§ **Task description**
Copying exactly, give the lines in the material below from the one with "button to release." to the one with "x-coordinate of the mouse.", ends included, and nothing besides.

§ **Data provided**
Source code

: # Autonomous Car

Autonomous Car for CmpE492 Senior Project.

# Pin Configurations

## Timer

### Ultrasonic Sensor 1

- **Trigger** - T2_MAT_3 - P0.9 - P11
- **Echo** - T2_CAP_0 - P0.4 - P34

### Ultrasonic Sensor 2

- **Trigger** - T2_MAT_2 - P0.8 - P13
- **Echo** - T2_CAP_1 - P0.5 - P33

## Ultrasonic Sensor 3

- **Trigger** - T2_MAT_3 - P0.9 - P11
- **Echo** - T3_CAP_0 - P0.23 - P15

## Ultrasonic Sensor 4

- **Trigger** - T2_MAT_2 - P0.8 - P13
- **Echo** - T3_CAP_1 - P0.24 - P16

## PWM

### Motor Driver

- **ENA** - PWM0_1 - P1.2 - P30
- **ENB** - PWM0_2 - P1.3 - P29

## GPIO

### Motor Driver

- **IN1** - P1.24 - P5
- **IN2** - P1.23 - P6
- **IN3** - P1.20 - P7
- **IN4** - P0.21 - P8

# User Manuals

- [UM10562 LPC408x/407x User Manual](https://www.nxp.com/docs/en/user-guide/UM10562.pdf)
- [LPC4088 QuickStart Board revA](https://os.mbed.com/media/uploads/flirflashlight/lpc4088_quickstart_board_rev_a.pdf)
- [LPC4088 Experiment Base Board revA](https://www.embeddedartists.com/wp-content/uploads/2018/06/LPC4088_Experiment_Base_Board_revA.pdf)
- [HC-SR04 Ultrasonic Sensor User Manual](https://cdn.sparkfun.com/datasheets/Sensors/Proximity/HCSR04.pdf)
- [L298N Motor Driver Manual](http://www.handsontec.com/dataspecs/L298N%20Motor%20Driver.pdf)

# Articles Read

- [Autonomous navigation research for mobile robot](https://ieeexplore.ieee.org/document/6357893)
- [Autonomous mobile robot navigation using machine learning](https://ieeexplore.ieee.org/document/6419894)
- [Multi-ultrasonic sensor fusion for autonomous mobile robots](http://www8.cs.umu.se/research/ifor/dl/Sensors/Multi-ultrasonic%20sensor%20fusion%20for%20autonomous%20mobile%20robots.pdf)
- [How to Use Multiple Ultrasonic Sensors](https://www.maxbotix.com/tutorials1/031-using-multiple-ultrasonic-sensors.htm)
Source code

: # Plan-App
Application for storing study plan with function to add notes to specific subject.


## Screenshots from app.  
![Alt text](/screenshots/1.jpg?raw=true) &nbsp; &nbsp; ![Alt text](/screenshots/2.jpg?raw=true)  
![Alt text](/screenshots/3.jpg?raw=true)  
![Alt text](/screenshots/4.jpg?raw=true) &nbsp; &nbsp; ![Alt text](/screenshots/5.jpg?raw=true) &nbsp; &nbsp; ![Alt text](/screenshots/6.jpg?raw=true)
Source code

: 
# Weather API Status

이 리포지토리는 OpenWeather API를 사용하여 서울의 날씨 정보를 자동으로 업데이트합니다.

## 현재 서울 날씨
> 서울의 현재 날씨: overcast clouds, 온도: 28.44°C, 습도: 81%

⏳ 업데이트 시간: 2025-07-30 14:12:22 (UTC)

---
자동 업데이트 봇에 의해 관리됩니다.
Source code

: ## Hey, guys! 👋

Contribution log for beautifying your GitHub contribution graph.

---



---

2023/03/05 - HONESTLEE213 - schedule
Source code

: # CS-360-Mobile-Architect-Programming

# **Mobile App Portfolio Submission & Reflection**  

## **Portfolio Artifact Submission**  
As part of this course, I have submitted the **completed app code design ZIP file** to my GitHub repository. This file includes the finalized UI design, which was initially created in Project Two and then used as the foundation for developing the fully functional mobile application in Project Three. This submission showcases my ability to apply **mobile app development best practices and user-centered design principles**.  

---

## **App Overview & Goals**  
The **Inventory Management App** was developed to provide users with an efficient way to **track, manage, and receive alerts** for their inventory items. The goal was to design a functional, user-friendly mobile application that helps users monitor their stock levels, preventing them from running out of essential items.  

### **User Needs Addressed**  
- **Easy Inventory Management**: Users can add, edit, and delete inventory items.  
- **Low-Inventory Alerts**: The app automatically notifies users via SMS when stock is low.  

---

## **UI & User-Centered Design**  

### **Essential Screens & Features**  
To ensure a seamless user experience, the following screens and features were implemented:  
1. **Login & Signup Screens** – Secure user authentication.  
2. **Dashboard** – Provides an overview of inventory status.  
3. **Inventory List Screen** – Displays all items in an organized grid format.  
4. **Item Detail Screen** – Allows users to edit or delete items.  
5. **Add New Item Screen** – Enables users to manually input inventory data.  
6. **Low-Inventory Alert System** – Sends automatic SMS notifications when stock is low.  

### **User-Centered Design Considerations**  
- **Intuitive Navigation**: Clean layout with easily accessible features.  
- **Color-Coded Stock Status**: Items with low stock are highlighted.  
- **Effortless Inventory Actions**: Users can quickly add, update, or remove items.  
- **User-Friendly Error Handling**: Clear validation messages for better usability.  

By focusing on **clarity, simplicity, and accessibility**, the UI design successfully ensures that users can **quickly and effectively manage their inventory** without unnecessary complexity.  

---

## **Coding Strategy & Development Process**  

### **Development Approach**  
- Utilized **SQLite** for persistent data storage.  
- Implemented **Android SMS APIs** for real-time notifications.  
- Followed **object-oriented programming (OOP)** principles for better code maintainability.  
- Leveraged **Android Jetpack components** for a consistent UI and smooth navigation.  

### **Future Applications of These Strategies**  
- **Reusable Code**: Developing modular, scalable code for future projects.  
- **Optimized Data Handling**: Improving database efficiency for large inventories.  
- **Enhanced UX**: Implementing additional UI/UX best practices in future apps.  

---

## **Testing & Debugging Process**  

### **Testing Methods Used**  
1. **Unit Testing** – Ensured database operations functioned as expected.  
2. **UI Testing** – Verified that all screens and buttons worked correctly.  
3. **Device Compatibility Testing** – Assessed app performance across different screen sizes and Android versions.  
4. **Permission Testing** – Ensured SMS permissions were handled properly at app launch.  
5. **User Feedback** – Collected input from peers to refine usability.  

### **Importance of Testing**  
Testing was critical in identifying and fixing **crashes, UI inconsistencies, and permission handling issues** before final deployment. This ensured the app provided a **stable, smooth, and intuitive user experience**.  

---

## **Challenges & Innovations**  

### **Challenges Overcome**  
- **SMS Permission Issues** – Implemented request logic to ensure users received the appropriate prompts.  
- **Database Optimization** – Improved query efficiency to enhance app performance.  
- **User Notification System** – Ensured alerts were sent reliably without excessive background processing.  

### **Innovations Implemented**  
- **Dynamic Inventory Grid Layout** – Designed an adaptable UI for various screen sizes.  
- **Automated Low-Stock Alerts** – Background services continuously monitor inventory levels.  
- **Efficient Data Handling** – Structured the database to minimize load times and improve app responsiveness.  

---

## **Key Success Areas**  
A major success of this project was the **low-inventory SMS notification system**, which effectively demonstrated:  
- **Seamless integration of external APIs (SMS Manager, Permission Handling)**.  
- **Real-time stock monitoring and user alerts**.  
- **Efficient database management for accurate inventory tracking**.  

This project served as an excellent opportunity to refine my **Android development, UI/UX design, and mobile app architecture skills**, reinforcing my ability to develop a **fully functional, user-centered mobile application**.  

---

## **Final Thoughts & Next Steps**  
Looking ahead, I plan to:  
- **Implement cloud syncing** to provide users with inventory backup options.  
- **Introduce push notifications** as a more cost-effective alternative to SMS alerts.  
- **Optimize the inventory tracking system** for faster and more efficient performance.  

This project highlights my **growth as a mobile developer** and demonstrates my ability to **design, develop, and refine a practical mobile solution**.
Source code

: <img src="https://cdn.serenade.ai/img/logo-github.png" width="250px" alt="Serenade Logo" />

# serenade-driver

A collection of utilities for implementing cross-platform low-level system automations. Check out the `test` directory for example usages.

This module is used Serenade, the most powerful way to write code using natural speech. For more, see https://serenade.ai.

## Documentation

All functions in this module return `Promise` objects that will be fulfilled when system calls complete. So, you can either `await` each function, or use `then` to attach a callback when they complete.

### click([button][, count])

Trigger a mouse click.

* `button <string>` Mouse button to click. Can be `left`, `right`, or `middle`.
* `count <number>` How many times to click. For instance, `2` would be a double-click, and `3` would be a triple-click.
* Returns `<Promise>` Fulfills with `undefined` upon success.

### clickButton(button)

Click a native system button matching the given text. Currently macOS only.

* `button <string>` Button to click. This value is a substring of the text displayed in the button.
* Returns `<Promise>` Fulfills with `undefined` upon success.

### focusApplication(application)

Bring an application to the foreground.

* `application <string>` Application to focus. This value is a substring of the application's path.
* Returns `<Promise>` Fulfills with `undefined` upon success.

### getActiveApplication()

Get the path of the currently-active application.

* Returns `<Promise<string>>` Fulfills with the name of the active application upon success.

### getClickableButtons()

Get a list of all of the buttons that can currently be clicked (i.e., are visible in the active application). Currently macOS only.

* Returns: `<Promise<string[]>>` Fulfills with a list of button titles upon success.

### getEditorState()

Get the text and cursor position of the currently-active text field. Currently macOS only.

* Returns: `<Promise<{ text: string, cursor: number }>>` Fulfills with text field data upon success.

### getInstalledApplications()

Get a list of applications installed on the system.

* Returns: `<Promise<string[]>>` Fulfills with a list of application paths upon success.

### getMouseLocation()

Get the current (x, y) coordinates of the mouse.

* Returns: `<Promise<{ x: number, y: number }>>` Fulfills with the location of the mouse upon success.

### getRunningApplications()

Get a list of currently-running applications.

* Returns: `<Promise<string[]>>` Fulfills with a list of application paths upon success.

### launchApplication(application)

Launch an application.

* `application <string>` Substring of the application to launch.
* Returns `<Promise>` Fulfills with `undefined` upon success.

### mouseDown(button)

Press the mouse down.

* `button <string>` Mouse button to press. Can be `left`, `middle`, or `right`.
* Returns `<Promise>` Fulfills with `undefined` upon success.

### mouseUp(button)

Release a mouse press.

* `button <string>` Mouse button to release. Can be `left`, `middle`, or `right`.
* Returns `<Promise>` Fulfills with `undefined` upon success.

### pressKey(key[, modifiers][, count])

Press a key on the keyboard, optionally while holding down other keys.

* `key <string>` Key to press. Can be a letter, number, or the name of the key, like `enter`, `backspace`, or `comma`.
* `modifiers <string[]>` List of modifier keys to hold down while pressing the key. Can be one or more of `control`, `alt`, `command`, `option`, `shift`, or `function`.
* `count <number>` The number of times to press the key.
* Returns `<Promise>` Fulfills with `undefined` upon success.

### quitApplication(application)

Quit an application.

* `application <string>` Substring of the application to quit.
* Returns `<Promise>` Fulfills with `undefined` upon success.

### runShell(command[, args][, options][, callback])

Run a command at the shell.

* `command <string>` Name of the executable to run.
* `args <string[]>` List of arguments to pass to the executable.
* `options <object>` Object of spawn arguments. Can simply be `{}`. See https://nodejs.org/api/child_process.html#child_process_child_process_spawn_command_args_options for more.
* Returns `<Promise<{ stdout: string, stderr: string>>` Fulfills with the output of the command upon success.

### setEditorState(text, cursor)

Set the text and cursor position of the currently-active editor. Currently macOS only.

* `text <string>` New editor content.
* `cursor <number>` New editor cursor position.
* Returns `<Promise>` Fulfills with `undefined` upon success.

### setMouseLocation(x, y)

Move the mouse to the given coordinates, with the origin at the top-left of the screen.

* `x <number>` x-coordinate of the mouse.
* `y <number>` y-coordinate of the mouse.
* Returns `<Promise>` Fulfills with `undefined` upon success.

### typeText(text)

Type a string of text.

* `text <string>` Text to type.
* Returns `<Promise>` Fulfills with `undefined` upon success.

§ **Answer to this exercise**
* `button <string>` Mouse button to release. Can be `left`, `middle`, or `right`.
* Returns `<Promise>` Fulfills with `undefined` upon success.

### pressKey(key[, modifiers][, count])

Press a key on the keyboard, optionally while holding down other keys.

* `key <string>` Key to press. Can be a letter, number, or the name of the key, like `enter`, `backspace`, or `comma`.
* `modifiers <string[]>` List of modifier keys to hold down while pressing the key. Can be one or more of `control`, `alt`, `command`, `option`, `shift`, or `function`.
* `count <number>` The number of times to press the key.
* Returns `<Promise>` Fulfills with `undefined` upon success.

### quitApplication(application)

Quit an application.

* `application <string>` Substring of the application to quit.
* Returns `<Promise>` Fulfills with `undefined` upon success.

### runShell(command[, args][, options][, callback])

Run a command at the shell.

* `command <string>` Name of the executable to run.
* `args <string[]>` List of arguments to pass to the executable.
* `options <object>` Object of spawn arguments. Can simply be `{}`. See https://nodejs.org/api/child_process.html#child_process_child_process_spawn_command_args_options for more.
* Returns `<Promise<{ stdout: string, stderr: string>>` Fulfills with the output of the command upon success.

### setEditorState(text, cursor)

Set the text and cursor position of the currently-active editor. Currently macOS only.

* `text <string>` New editor content.
* `cursor <number>` New editor cursor position.
* Returns `<Promise>` Fulfills with `undefined` upon success.

### setMouseLocation(x, y)

Move the mouse to the given coordinates, with the origin at the top-left of the screen.

* `x <number>` x-coordinate of the mouse.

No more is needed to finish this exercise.